Cookbooks – and kitchen tchotchkes. I couldn’t get all the cookbooks in one photo (there are more below table level), but there are a couple hundred of them, about 75 of them specifically vegetarian. This does not include the books on other food subjects, my significant collection of which are on another bookshelf upstairs. I started picking these up in college, and the collection has mushroomed over the years (sorry). These were great as inspiration when I was writing my vegetarian food blog, titled She Spills the Beans. My idea of a great way to relax after work was to spend a couple hours cooking an elaborate seasonal dinner. Unfortunately, Chimp’s idea of The Most Stressful Thing Ever is to spend a couple hours cooking an elaborate seasonal dinner. I would show you pictures of the kitchen equipment itself, but you probably have some too and we would be here all week if I did.

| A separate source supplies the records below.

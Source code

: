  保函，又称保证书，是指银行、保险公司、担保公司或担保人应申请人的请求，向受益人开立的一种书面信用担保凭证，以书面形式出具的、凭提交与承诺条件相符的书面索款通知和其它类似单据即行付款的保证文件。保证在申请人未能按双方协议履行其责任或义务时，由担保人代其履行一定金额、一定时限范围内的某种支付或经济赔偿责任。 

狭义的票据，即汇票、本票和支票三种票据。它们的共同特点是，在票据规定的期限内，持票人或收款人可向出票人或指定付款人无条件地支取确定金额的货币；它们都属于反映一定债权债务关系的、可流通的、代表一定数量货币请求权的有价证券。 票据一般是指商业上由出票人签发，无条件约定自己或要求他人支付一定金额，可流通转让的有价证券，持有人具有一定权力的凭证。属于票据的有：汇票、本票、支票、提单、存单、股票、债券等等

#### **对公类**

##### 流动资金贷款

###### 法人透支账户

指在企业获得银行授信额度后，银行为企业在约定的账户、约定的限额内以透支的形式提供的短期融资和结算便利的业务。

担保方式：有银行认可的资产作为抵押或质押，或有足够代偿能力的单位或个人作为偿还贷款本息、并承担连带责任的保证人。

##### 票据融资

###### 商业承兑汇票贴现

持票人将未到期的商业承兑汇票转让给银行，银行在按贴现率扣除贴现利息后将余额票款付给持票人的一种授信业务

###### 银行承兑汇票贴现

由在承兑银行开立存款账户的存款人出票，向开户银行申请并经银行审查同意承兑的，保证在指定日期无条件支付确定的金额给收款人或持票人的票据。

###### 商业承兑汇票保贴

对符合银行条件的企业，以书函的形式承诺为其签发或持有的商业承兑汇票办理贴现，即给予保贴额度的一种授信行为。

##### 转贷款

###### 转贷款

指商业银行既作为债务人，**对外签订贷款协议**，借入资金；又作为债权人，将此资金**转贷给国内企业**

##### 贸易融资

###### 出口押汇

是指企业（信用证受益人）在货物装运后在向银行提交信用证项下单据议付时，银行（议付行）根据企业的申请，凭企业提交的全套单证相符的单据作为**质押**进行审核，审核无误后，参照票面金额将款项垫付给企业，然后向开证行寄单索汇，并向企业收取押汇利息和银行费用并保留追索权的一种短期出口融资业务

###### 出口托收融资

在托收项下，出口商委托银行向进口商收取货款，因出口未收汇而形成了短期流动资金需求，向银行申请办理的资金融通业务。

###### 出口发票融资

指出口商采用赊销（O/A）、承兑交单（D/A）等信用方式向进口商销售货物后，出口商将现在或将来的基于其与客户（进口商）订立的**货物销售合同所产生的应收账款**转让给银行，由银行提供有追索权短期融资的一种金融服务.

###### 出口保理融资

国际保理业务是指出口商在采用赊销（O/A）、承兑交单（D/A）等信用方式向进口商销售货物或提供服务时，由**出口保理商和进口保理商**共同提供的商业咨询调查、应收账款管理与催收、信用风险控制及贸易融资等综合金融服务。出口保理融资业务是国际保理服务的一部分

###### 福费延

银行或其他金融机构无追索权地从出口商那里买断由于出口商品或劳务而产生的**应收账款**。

Here are the rest of the household’s books. Chimp built those bookshelves out of 2x12s and gas pipe after I saw a set on The Brick House blog. This space under the roofline was otherwise pretty unusable, but now it looks beautiful. I can’t use physical books because it takes too much energy to hold one and turn pages. I have to restrict myself to texts I can read on the computer, where all that’s required of me is to press page down. And there are a lot more things than you might think not available as ebooks. It is a bummer.
Booze paraphernalia. This is just a sample of it – because neither of us can drink anymore (it gives Chimp migraines) most of it is in storage, like our absolutely enormous collection of souvenir shot glasses that we, family, and friends have collected over the years. I didn’t lose my alcohol tolerance right away when I got sick, but a bit later on – it was gone by 2007. I miss my Maker’s Mark and ginger ale, and it’s a total drag that I’ve had to miss out on the rise of the craft cocktail movement. I had (until I passed them on to a friend going to bartending school) a pile of bartending guides, and I always thought that when I accumulated enough disposable income, I would set myself up with a serious liquor collection and learn to mix drinks as well as I cooked.
So there you have it. Another example of all the fun I don’t get to have because of ME/CFS. And the helpful thing about this stuff is that it’s always around the house to remind me.